WHAT YOU NEED TO DO -
Copy, word for word, the opening line of the data and each line after it until the line that contains "As mentioned in", which is included. Leave the pictures out.

STUDY MATERIAL -
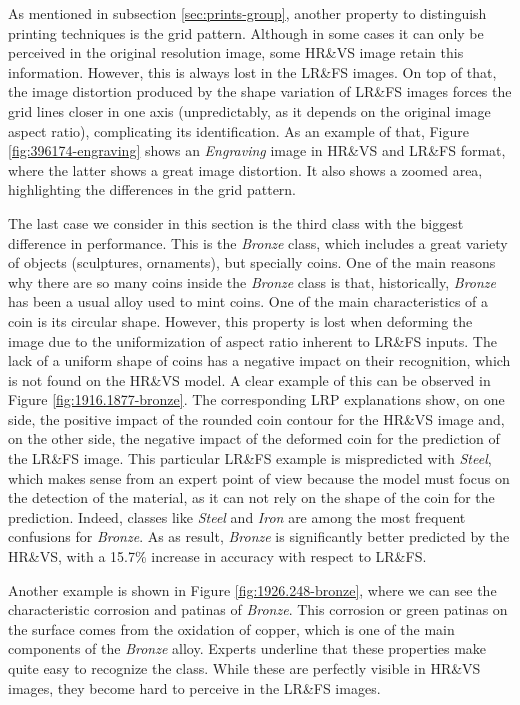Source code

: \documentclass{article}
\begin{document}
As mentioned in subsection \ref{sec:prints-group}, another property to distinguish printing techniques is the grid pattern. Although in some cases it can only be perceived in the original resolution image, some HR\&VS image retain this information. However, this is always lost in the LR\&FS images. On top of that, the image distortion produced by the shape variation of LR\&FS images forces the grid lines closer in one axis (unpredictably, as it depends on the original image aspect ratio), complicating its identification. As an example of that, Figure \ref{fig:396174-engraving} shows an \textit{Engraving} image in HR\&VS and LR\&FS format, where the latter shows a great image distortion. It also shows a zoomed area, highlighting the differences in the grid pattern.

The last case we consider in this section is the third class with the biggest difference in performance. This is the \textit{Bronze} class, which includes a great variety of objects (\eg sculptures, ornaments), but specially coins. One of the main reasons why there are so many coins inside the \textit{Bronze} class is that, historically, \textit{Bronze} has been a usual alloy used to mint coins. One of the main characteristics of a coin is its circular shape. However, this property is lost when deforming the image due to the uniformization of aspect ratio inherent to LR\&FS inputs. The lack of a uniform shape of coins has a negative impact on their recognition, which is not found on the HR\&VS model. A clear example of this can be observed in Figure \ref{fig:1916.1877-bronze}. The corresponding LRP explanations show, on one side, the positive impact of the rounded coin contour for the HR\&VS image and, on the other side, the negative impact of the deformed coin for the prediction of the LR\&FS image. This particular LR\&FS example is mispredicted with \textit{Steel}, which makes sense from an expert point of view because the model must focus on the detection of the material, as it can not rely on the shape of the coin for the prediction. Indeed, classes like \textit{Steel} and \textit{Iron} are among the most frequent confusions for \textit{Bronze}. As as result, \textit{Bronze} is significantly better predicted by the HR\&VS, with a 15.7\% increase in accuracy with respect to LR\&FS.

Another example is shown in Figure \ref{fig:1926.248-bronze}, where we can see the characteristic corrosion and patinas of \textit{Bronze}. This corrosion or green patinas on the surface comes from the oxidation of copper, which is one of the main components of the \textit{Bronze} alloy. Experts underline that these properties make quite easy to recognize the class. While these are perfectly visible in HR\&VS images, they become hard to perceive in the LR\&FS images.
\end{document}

THE ANSWER -
Source code

: \documentclass{article}
\begin{document}
As mentioned in subsection \ref{sec:prints-group}, another property to distinguish printing techniques is the grid pattern. Although in some cases it can only be perceived in the original resolution image, some HR\&VS image retain this information. However, this is always lost in the LR\&FS images. On top of that, the image distortion produced by the shape variation of LR\&FS images forces the grid lines closer in one axis (unpredictably, as it depends on the original image aspect ratio), complicating its identification. As an example of that, Figure \ref{fig:396174-engraving} shows an \textit{Engraving} image in HR\&VS and LR\&FS format, where the latter shows a great image distortion. It also shows a zoomed area, highlighting the differences in the grid pattern.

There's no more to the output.